From the records below, output exactly the lines running from the line containing "- 📫 How to reach me ..." through the line containing "- Смена тем", and no others.

((

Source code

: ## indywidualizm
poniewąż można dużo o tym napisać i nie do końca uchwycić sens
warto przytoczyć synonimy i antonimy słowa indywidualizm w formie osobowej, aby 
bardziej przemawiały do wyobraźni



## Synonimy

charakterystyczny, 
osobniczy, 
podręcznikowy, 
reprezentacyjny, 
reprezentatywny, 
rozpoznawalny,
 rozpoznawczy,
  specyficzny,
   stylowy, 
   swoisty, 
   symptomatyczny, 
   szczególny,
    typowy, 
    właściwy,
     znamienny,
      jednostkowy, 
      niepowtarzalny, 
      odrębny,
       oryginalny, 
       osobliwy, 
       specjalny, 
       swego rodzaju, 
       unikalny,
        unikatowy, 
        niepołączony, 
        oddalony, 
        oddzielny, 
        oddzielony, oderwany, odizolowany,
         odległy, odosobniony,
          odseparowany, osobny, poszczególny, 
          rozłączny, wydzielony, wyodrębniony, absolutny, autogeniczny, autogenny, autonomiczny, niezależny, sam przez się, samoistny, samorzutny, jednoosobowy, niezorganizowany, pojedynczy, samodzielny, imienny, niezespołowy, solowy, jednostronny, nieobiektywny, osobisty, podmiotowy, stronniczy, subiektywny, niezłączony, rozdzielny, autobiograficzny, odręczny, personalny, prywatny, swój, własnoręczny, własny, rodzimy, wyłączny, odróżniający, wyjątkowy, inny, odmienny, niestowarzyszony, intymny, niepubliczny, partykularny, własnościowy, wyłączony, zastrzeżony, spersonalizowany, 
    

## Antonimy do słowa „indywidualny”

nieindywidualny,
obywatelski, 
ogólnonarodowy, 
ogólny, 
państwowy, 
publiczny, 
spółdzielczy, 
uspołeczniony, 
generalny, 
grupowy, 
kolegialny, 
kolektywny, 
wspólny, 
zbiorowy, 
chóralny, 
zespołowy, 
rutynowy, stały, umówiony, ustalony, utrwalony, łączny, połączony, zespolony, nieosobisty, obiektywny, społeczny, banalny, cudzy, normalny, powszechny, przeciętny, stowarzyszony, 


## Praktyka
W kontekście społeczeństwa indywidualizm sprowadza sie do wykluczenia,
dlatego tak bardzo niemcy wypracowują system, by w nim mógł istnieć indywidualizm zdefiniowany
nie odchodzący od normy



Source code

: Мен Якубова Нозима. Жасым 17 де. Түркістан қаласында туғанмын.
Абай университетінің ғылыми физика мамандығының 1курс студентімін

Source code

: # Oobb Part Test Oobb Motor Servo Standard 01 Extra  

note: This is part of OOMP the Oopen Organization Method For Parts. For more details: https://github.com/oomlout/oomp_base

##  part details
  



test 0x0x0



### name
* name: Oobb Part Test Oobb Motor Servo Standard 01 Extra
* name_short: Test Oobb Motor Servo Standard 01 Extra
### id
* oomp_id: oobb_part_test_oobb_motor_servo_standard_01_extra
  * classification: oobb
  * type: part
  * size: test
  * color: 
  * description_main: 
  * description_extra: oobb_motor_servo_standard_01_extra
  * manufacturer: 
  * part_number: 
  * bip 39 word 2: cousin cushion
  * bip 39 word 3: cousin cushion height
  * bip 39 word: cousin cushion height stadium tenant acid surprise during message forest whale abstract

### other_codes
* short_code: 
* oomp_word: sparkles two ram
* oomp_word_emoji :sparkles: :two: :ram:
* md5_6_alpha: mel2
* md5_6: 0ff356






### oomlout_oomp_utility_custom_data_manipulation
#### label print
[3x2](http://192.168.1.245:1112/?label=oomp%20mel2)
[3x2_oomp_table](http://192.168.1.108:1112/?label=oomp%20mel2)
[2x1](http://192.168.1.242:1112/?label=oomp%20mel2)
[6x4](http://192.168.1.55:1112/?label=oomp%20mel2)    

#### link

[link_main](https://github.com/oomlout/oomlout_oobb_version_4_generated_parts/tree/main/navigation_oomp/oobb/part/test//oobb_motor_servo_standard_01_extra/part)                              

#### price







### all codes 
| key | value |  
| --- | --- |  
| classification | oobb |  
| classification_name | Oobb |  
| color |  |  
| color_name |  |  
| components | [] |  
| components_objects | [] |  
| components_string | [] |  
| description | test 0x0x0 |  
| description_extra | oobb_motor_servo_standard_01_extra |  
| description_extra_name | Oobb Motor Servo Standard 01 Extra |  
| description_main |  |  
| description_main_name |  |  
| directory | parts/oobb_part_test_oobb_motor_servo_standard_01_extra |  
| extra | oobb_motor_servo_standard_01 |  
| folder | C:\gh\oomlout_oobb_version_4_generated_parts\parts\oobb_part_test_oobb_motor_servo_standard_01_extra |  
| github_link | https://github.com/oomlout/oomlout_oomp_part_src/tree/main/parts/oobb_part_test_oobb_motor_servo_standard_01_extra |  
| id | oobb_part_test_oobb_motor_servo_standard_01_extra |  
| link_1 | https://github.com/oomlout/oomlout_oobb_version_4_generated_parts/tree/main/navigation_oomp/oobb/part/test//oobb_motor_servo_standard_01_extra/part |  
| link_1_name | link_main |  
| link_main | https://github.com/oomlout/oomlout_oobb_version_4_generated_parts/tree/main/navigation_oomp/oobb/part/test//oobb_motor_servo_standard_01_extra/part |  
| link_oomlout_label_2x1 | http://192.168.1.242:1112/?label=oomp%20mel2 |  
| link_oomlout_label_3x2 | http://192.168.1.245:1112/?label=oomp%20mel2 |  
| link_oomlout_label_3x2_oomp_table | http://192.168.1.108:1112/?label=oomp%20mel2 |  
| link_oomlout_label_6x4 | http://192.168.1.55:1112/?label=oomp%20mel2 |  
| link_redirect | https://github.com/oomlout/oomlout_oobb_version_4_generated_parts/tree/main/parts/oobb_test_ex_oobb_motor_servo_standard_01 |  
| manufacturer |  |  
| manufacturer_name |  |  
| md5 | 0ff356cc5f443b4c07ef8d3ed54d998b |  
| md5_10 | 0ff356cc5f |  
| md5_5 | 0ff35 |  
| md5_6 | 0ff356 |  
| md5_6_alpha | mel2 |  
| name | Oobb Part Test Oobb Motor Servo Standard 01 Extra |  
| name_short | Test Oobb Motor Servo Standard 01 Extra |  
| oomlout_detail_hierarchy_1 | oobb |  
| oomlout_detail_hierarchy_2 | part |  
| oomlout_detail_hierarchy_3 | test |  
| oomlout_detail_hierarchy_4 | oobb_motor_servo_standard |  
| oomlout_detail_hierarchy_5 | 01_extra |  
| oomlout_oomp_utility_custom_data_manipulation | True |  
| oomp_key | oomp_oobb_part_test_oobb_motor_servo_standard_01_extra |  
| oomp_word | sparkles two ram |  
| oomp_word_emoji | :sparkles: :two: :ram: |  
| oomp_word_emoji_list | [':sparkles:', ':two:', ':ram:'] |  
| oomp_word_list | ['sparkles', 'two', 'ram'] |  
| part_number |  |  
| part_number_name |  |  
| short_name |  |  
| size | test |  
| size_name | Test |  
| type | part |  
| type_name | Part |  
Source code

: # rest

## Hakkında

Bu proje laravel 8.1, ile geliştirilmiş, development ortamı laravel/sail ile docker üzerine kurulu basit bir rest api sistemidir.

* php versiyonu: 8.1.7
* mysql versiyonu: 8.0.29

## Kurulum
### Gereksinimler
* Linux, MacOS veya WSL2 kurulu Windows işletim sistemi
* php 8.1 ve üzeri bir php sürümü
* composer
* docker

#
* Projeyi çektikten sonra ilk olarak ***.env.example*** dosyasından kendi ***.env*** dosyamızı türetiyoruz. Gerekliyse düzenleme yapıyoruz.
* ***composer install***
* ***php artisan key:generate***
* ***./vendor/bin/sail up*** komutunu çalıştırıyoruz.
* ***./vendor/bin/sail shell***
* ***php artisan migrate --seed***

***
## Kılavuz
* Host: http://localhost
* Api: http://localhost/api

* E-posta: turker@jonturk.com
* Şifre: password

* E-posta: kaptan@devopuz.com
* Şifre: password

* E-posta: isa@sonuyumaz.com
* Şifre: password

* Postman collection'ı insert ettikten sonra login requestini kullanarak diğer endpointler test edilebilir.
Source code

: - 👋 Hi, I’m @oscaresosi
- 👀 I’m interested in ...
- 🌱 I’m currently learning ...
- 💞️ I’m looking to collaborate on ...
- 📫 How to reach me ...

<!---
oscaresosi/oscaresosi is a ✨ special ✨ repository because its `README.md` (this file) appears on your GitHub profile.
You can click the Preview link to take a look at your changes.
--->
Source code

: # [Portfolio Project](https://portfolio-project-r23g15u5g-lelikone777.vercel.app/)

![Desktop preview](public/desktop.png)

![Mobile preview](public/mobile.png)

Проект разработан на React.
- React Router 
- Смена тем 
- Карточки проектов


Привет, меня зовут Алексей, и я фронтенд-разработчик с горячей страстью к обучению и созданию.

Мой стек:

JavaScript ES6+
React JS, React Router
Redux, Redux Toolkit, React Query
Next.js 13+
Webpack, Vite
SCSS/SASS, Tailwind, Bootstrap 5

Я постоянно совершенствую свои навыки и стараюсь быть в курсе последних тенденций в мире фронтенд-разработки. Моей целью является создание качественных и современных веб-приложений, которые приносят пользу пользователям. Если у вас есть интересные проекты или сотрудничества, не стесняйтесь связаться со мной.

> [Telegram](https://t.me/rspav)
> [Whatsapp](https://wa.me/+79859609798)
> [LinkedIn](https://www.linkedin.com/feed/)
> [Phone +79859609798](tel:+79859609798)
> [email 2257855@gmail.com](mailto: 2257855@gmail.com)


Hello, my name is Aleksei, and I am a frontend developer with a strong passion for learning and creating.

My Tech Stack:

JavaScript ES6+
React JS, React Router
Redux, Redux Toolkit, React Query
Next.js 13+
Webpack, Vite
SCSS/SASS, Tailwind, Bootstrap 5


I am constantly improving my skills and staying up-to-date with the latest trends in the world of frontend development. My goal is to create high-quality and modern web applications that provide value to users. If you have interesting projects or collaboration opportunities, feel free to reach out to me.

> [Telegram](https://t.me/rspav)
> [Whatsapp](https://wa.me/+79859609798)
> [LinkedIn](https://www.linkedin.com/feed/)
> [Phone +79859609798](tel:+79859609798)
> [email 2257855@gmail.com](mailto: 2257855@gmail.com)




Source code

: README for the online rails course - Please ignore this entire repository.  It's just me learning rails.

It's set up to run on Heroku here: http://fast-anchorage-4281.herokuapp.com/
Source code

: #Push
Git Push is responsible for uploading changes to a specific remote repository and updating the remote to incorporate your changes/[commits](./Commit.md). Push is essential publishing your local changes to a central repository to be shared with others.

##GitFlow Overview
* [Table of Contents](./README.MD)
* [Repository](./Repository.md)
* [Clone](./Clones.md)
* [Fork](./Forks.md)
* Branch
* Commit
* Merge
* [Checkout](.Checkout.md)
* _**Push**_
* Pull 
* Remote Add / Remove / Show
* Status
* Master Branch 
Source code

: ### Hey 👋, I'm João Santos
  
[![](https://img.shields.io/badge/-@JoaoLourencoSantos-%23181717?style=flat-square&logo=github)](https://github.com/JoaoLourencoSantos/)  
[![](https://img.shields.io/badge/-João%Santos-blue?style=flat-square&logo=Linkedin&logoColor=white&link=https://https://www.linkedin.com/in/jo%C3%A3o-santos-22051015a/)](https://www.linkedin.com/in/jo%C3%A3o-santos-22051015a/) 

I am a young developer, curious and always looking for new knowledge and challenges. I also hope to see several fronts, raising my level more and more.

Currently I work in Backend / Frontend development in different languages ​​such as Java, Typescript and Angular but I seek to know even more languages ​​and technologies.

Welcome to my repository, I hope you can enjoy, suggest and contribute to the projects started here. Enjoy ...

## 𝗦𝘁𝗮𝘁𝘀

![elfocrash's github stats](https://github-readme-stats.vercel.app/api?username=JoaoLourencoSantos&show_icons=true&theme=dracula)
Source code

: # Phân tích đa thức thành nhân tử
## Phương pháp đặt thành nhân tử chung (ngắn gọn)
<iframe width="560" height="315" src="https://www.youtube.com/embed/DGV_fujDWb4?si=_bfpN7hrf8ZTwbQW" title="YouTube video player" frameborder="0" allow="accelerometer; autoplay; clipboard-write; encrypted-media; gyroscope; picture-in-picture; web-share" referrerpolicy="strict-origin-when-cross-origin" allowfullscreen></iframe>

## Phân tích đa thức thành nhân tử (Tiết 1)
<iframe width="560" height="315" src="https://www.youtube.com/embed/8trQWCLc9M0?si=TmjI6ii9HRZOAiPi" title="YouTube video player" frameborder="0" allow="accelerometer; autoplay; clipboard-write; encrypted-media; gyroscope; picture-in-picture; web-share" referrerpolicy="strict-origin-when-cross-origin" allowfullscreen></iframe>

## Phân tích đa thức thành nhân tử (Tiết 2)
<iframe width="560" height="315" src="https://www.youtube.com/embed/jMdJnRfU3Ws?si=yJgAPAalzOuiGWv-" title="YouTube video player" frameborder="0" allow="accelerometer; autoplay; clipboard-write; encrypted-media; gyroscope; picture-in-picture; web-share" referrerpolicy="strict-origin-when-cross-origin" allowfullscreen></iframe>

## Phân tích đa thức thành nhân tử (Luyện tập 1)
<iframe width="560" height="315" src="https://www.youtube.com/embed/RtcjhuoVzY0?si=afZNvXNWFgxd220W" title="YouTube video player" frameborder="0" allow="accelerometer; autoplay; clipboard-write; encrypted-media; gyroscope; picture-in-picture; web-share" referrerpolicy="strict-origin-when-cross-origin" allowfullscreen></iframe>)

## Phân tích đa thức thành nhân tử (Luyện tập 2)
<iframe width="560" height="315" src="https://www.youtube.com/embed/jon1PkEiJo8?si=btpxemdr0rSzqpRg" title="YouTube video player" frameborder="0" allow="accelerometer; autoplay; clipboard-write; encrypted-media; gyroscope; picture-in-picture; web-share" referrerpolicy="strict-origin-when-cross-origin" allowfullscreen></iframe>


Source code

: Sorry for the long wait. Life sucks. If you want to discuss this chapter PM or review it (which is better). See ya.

))

* [YOUR SOLUTION]:
- 📫 How to reach me ...

<!---
oscaresosi/oscaresosi is a ✨ special ✨ repository because its `README.md` (this file) appears on your GitHub profile.
You can click the Preview link to take a look at your changes.
--->
Source code

: # [Portfolio Project](https://portfolio-project-r23g15u5g-lelikone777.vercel.app/)

![Desktop preview](public/desktop.png)

![Mobile preview](public/mobile.png)

Проект разработан на React.
- React Router 
- Смена тем 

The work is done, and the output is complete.